Before I can even extend my hand, she’s reaching out to take it. Her grip feels limp. Her hand feels fragile like those old china dolls my great aunt gave me years ago, the dolls I left in their boxes because their porcelain felt thinner than an egg shell, crushable in a moment of inattention.
We don’t have much room to maneuver, and I’ve got to turn her chair so she can drop into it.
“Colette, I think maybe you’d better sit back down so I can get the chair around.”
“Who’s sick down town?”
I repeat and add, “I’m not good at this, you know.”
She gives me an odd look like she’s about the confess something silly. “If I stop now, I’ll never do it,” she says.
How could I even think about giving up? I prop one leg behind her and try to pull the chair out. I’m wedged between her swaying frame and the chair I’m trying to turn. The more I twist myself around to spot her and make room for turning the chair, the more I realize there can be no turning back.
She sees the humor in our situation. “Look what I’m putting you through,” she says.
I say something about us both enjoying a good challenge to which she replies, “We have to keep going.”
She’s got one hand on her chair, the other on my arm. I’m still trying to act as a makeshift seat, if need be, while I guide Colette and her chair into alignment. Progress is slow, an inch here, an inch there. We are out of sync. I adjust the chair. She grabs it in the wrong place. Now she’s alongside, and I’m in the way. I slip past her. She gets confused. For a moment it feels like we’re both going to fall.
“I’ve got you, Colette! Don’t move. I’m going to just pull the chair around…There!”
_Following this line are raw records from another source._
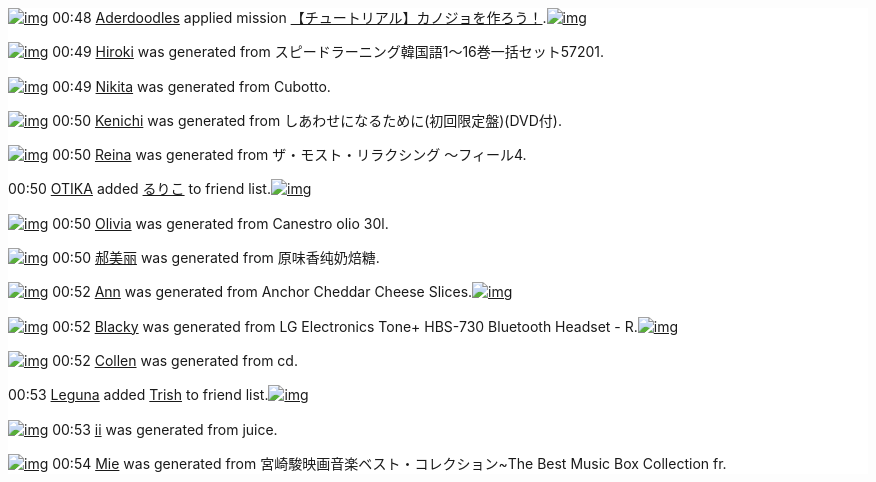 [![img](http://kacdn03.appspot.com/4904259409674240/d230.jpg)](http://www.barcodekanojo.com/user/415293/Aderdoodles) 00:48 [Aderdoodles](http://www.barcodekanojo.com/user/415293/Aderdoodles) applied mission [【チュートリアル】カノジョを作ろう！](http://www.barcodekanojo.com/kanojo/2607857/7-UP%20Cherry).[![img](http://kacdn03.appspot.com/6081165005946880/ad632.png)](http://www.barcodekanojo.com/kanojo/2607857/7-UP%20Cherry)

[![img](http://kacdn02.appspot.com/6527644304670720/cf441.png)](http://www.barcodekanojo.com/kanojo/2607901/Hiroki) 00:49 [Hiroki](http://www.barcodekanojo.com/kanojo/2607901/Hiroki) was generated from スピードラーニング韓国語1～16巻一括セット57201.

[![img](http://kacdn02.appspot.com/6223930792607744/1275.png)](http://www.barcodekanojo.com/kanojo/2607902/Nikita) 00:49 [Nikita](http://www.barcodekanojo.com/kanojo/2607902/Nikita) was generated from Cubotto.

[![img](http://kacdn03.appspot.com/6247403325751296/14ad.png)](http://www.barcodekanojo.com/kanojo/2607903/Kenichi) 00:50 [Kenichi](http://www.barcodekanojo.com/kanojo/2607903/Kenichi) was generated from しあわせになるために(初回限定盤)(DVD付).

[![img](http://kacdn05.appspot.com/5088809054109696/2540.png)](http://www.barcodekanojo.com/kanojo/2607904/Reina) 00:50 [Reina](http://www.barcodekanojo.com/kanojo/2607904/Reina) was generated from ザ・モスト・リラクシング ～フィール4.

00:50 [OTIKA](http://www.barcodekanojo.com/user/412745/OTIKA) added [るりこ](http://www.barcodekanojo.com/kanojo/5003/%E3%82%8B%E3%82%8A%E3%81%93) to friend list.[![img](http://kacdn04.appspot.com/5914615569448960/338d.png)](http://www.barcodekanojo.com/kanojo/5003/%E3%82%8B%E3%82%8A%E3%81%93)

[![img](http://kacdn04.appspot.com/5373682155257856/3c10.png)](http://www.barcodekanojo.com/kanojo/2607905/Olivia) 00:50 [Olivia](http://www.barcodekanojo.com/kanojo/2607905/Olivia) was generated from Canestro olio 30l.

[![img](http://kacdn04.appspot.com/5949568281739264/3aea.png)](http://www.barcodekanojo.com/kanojo/2607906/%E9%83%9D%E7%BE%8E%E4%B8%BD) 00:50 [郝美丽](http://www.barcodekanojo.com/kanojo/2607906/%E9%83%9D%E7%BE%8E%E4%B8%BD) was generated from 原味香纯奶焙糖.

[![img](http://kacdn04.appspot.com/4831902364073984/38ff.png)](http://www.barcodekanojo.com/kanojo/2607907/Ann) 00:52 [Ann](http://www.barcodekanojo.com/kanojo/2607907/Ann) was generated from Anchor Cheddar Cheese Slices.[![img](http://img20.imageshack.us/img20/4976/6tvf.jpg)](http://www.barcodekanojo.com/product_images/barcode/5093120/1383753071/Anchor%20Cheddar%20Cheese%20Slices.jpg)

[![img](http://kacdn04.appspot.com/6730735859793920/995a.png)](http://www.barcodekanojo.com/kanojo/2607908/Blacky) 00:52 [Blacky](http://www.barcodekanojo.com/kanojo/2607908/Blacky) was generated from LG Electronics Tone+ HBS-730 Bluetooth Headset - R.[![img](http://kacdn02.appspot.com/4548559345025024/415e.jpg)](http://www.barcodekanojo.com/product_images/barcode/5093121/1383753075/LG%20Electronics%20Tone%2B%20HBS-730%20Bluetooth%20Headset%20-%20R.jpg)

[![img](http://kacdn04.appspot.com/5833646845984768/6a7e.png)](http://www.barcodekanojo.com/kanojo/2607909/Collen) 00:52 [Collen](http://www.barcodekanojo.com/kanojo/2607909/Collen) was generated from cd.

00:53 [Leguna](http://www.barcodekanojo.com/user/415307/Leguna) added [Trish](http://www.barcodekanojo.com/kanojo/2026493/Trish) to friend list.[![img](http://kacdn03.appspot.com/5173596271935488/bb052.png)](http://www.barcodekanojo.com/kanojo/2026493/Trish)

[![img](http://kacdn02.appspot.com/5966362946043904/e05f.png)](http://www.barcodekanojo.com/kanojo/2607910/ii) 00:53 [ii](http://www.barcodekanojo.com/kanojo/2607910/ii) was generated from juice.

[![img](http://img203.imageshack.us/img203/8334/hq2y.png)](http://www.barcodekanojo.com/kanojo/2607911/Mie) 00:54 [Mie](http://www.barcodekanojo.com/kanojo/2607911/Mie) was generated from 宮崎駿映画音楽ベスト・コレクション~The Best Music Box Collection fr.
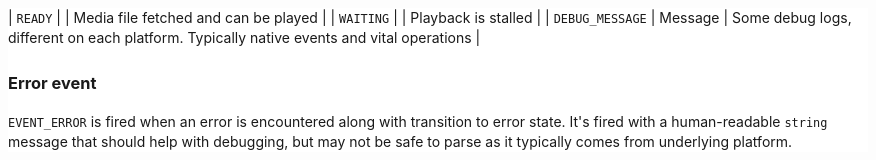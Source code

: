 | `READY`                      |                           | Media file fetched and can be played | 
| `WAITING`                    |                           | Playback is stalled | 
| `DEBUG_MESSAGE`              | Message                   | Some debug logs, different on each platform. Typically native events and vital operations | 

### Error event
`EVENT_ERROR` is fired when an error is encountered along with transition to error state. It's fired with a human-readable `string` message that should help with debugging, but may not be safe to parse as it typically comes from underlying platform.

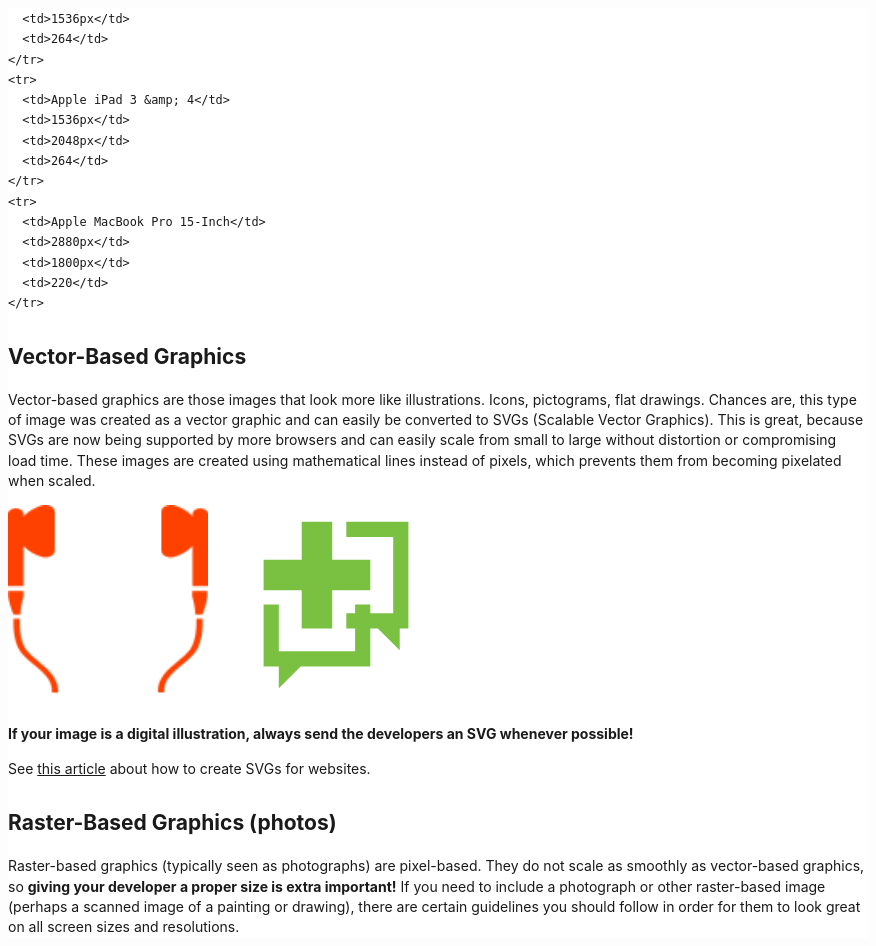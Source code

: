       <td>1536px</td>
      <td>264</td>
    </tr>
    <tr>
      <td>Apple iPad 3 &amp; 4</td>
      <td>1536px</td>
      <td>2048px</td>
      <td>264</td>
    </tr>
    <tr>
      <td>Apple MacBook Pro 15-Inch</td>
      <td>2880px</td>
      <td>1800px</td>
      <td>220</td>
    </tr>
  </tbody>
</table>

## Vector-Based Graphics

Vector-based graphics are those images that look more like illustrations. Icons, pictograms, flat drawings. Chances are, this type of image was created as a vector graphic and can easily be converted to SVGs (Scalable Vector Graphics). This is great, because SVGs are now being supported by more browsers and can easily scale from small to large without distortion or compromising load time. These images are created using mathematical lines instead of pixels, which prevents them from becoming pixelated when scaled.

<img src="/files/svg-optimized.svg" alt="Optimized SVG Graphic" style="width:100%; max-width:200px; float: left; margin-right: 2em;">

<svg xmlns="http://www.w3.org/2000/svg" style="width: 100%; max-width: 200px;" viewBox="0 0 200 200"><path fill="#7ac142" d="M65.7 16.7v38.1H27.6v30.5h38.1v38.2h30.5V85.3h38.1V54.8H96.2V16.7z"/><path fill="#7ac142" d="M110.3 16.7V32h46.9v76.2h-22.9v-8.8h-15.2v8.8h-8.8v15.3h8.8v22.8H42.8V99.4H27.6v62.2h15.2v21.7l21.8-21.7h69.7v-38.1h7.5l21.9 21.7v-21.7h8.7V16.7z"/></svg>

<strong>If your image is a digital illustration, always send the developers an SVG whenever possible!</strong>

See <a href="https://communicatehealth.github.io/2017/04/svg-output/" target="_blank">this article</a> about how to create SVGs for websites.

## Raster-Based Graphics (photos)

Raster-based graphics (typically seen as photographs) are pixel-based. They do not scale as smoothly as vector-based graphics, so <strong>giving your developer a proper size is extra important!</strong> If you need to include a photograph or other raster-based image (perhaps a scanned image of a painting or drawing), there are certain guidelines you should follow in order for them to look great on all screen sizes and resolutions.
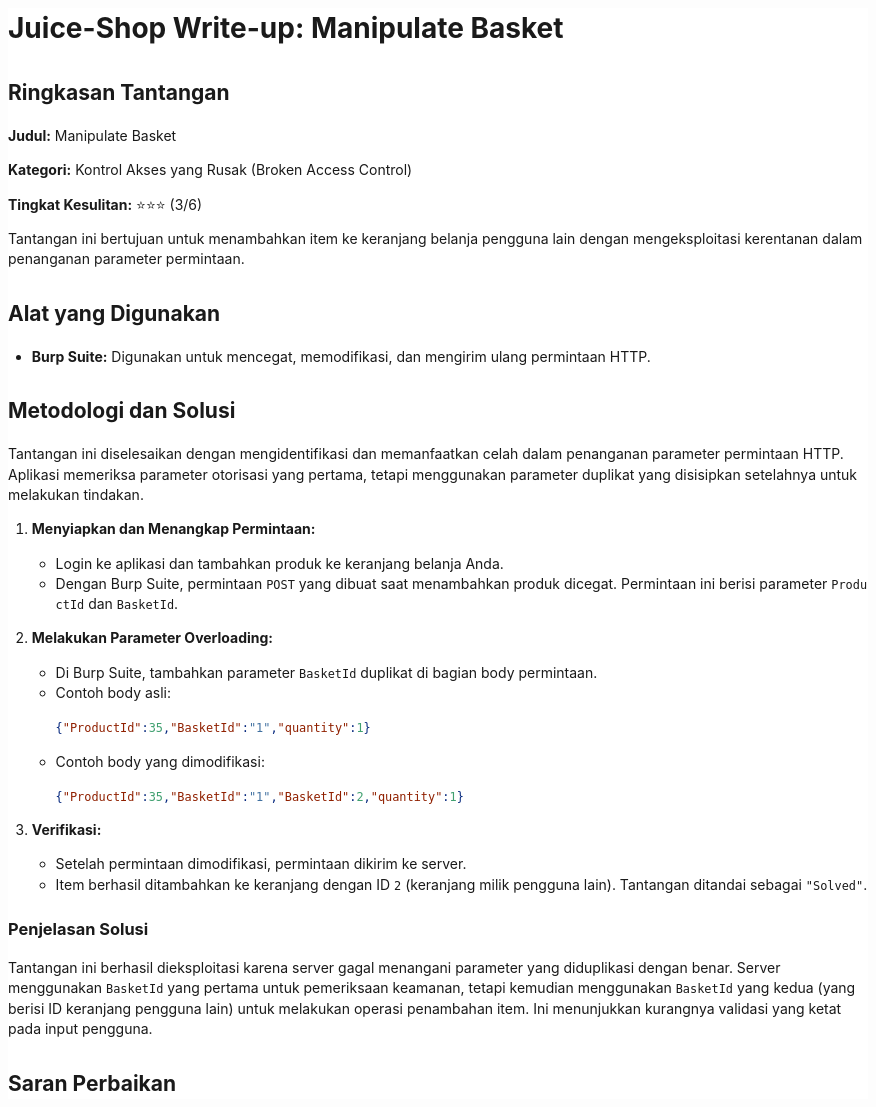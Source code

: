 # Juice-Shop Write-up: Manipulate Basket

## Ringkasan Tantangan

**Judul:** Manipulate Basket

**Kategori:** Kontrol Akses yang Rusak (Broken Access Control)

**Tingkat Kesulitan:** ⭐⭐⭐ (3/6)

Tantangan ini bertujuan untuk menambahkan item ke keranjang belanja pengguna lain dengan mengeksploitasi kerentanan dalam penanganan parameter permintaan.

## Alat yang Digunakan

*   **Burp Suite:** Digunakan untuk mencegat, memodifikasi, dan mengirim ulang permintaan HTTP.

## Metodologi dan Solusi

Tantangan ini diselesaikan dengan mengidentifikasi dan memanfaatkan celah dalam penanganan parameter permintaan HTTP. Aplikasi memeriksa parameter otorisasi yang pertama, tetapi menggunakan parameter duplikat yang disisipkan setelahnya untuk melakukan tindakan.

1.  **Menyiapkan dan Menangkap Permintaan:**
    *   Login ke aplikasi dan tambahkan produk ke keranjang belanja Anda.
    *   Dengan Burp Suite, permintaan `POST` yang dibuat saat menambahkan produk dicegat. Permintaan ini berisi parameter `ProductId` dan `BasketId`.

2.  **Melakukan Parameter Overloading:**
    *   Di Burp Suite, tambahkan parameter `BasketId` duplikat di bagian body permintaan.
    *   Contoh body asli:
        ```json
        {"ProductId":35,"BasketId":"1","quantity":1}
        ```
    *   Contoh body yang dimodifikasi:
        ```json
        {"ProductId":35,"BasketId":"1","BasketId":2,"quantity":1}
        ```

3.  **Verifikasi:**
    *   Setelah permintaan dimodifikasi, permintaan dikirim ke server.
    *   Item berhasil ditambahkan ke keranjang dengan ID `2` (keranjang milik pengguna lain). Tantangan ditandai sebagai `"Solved"`.

### Penjelasan Solusi

Tantangan ini berhasil dieksploitasi karena server gagal menangani parameter yang diduplikasi dengan benar. Server menggunakan `BasketId` yang pertama untuk pemeriksaan keamanan, tetapi kemudian menggunakan `BasketId` yang kedua (yang berisi ID keranjang pengguna lain) untuk melakukan operasi penambahan item. Ini menunjukkan kurangnya validasi yang ketat pada input pengguna.

## Saran Perbaikan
“Am I OK now?” She’s got her behind lined up, but she’s not sure of herself. She tries to twist around while I hold her and try to stabilize the chair. The locks, you idiot! Put on the d-mn locks! Why do you think wheelchairs have locks? But she’s not interested in any locks. She’s ready to land. “Am I OK?”
“Yes, I’ve got you.”
“There now, we did it!” She goes on to tell me that when I get to be her age, I’ll understand the pleasure of small triumphs.
I smile. We have triumphed indeed, but there was nothing small about it.

Oh how true. I’m not quite to that stage with Ellen but some day it might happen. I’ve had a lot of experience with and observing the elderly. It’s not funny but it is always worth a good laugh. To laugh is the only salvation.
Getting old is not for sissies, someone said. It seems working with the elderly is no picnic either!Thanks for the insight. i felt i was there.